• Task instructions: Find the string "labs" in the entries and copy each line that has it.

• Records to process:
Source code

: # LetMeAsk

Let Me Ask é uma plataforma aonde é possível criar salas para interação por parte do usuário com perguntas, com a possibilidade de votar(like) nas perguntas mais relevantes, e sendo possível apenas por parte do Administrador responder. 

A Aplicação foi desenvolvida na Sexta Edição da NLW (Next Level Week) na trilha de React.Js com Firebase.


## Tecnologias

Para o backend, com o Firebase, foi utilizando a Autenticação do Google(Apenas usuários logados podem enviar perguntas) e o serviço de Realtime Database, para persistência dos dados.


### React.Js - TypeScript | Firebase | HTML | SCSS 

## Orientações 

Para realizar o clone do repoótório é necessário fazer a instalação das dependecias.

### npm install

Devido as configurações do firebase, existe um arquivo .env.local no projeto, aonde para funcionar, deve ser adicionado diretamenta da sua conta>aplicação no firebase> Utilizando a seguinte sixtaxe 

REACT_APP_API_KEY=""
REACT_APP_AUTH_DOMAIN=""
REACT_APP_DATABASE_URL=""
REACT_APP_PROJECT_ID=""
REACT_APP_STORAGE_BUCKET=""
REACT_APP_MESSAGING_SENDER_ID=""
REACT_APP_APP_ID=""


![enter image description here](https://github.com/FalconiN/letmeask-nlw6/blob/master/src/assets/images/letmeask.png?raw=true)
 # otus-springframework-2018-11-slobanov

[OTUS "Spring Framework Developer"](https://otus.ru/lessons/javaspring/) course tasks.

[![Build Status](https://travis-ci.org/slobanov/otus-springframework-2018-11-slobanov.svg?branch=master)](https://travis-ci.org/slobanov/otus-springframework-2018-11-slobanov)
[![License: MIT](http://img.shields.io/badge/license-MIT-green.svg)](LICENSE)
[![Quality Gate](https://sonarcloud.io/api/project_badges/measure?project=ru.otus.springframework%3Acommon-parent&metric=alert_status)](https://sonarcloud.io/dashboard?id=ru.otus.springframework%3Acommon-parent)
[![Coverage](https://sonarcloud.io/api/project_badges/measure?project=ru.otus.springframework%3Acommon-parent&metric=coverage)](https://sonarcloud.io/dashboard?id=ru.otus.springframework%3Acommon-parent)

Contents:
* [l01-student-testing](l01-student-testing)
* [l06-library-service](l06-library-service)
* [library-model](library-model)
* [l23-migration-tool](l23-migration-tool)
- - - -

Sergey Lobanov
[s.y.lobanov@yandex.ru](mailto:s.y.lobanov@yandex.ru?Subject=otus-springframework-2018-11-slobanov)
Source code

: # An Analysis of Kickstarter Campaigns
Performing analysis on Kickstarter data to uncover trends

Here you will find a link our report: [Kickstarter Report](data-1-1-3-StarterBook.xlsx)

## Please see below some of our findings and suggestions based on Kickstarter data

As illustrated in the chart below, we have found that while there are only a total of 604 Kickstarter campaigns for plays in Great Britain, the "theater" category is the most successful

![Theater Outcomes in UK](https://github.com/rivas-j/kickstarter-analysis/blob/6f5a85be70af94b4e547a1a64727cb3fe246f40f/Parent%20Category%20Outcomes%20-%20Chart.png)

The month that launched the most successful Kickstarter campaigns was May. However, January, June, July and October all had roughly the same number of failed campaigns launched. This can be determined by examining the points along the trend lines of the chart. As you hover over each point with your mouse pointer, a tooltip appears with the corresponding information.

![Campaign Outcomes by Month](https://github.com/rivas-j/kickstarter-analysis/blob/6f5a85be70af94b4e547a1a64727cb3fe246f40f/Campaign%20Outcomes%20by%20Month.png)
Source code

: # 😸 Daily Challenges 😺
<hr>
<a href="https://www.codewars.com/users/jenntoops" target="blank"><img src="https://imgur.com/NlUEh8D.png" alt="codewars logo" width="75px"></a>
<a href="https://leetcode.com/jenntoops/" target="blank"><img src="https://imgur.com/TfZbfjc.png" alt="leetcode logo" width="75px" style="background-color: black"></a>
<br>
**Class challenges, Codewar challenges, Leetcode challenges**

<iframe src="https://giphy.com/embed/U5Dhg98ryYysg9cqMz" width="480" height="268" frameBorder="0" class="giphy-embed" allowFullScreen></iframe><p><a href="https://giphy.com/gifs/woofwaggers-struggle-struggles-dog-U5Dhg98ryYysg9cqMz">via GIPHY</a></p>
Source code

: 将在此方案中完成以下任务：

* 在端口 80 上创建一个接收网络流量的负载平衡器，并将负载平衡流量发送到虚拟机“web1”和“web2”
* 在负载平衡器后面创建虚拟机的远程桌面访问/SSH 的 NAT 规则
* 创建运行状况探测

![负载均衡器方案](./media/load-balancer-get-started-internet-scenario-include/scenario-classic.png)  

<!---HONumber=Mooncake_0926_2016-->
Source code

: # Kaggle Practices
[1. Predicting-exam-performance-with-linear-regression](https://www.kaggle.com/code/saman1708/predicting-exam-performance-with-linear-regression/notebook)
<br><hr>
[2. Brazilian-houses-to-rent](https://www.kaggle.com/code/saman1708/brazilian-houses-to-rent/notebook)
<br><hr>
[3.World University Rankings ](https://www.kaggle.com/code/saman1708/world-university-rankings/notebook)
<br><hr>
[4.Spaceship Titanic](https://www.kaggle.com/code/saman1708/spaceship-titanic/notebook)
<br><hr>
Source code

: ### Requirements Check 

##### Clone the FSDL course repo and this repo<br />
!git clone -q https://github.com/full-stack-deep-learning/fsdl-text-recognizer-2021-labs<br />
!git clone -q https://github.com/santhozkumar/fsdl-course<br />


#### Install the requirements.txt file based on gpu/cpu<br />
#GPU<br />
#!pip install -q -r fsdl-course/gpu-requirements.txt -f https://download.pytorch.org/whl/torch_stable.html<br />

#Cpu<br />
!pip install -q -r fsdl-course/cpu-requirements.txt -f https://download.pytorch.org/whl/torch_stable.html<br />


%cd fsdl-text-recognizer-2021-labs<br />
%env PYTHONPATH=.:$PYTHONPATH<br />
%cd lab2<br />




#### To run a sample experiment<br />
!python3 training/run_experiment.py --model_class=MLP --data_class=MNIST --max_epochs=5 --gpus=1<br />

• Your response:
!git clone -q https://github.com/full-stack-deep-learning/fsdl-text-recognizer-2021-labs<br />
%cd fsdl-text-recognizer-2021-labs<br />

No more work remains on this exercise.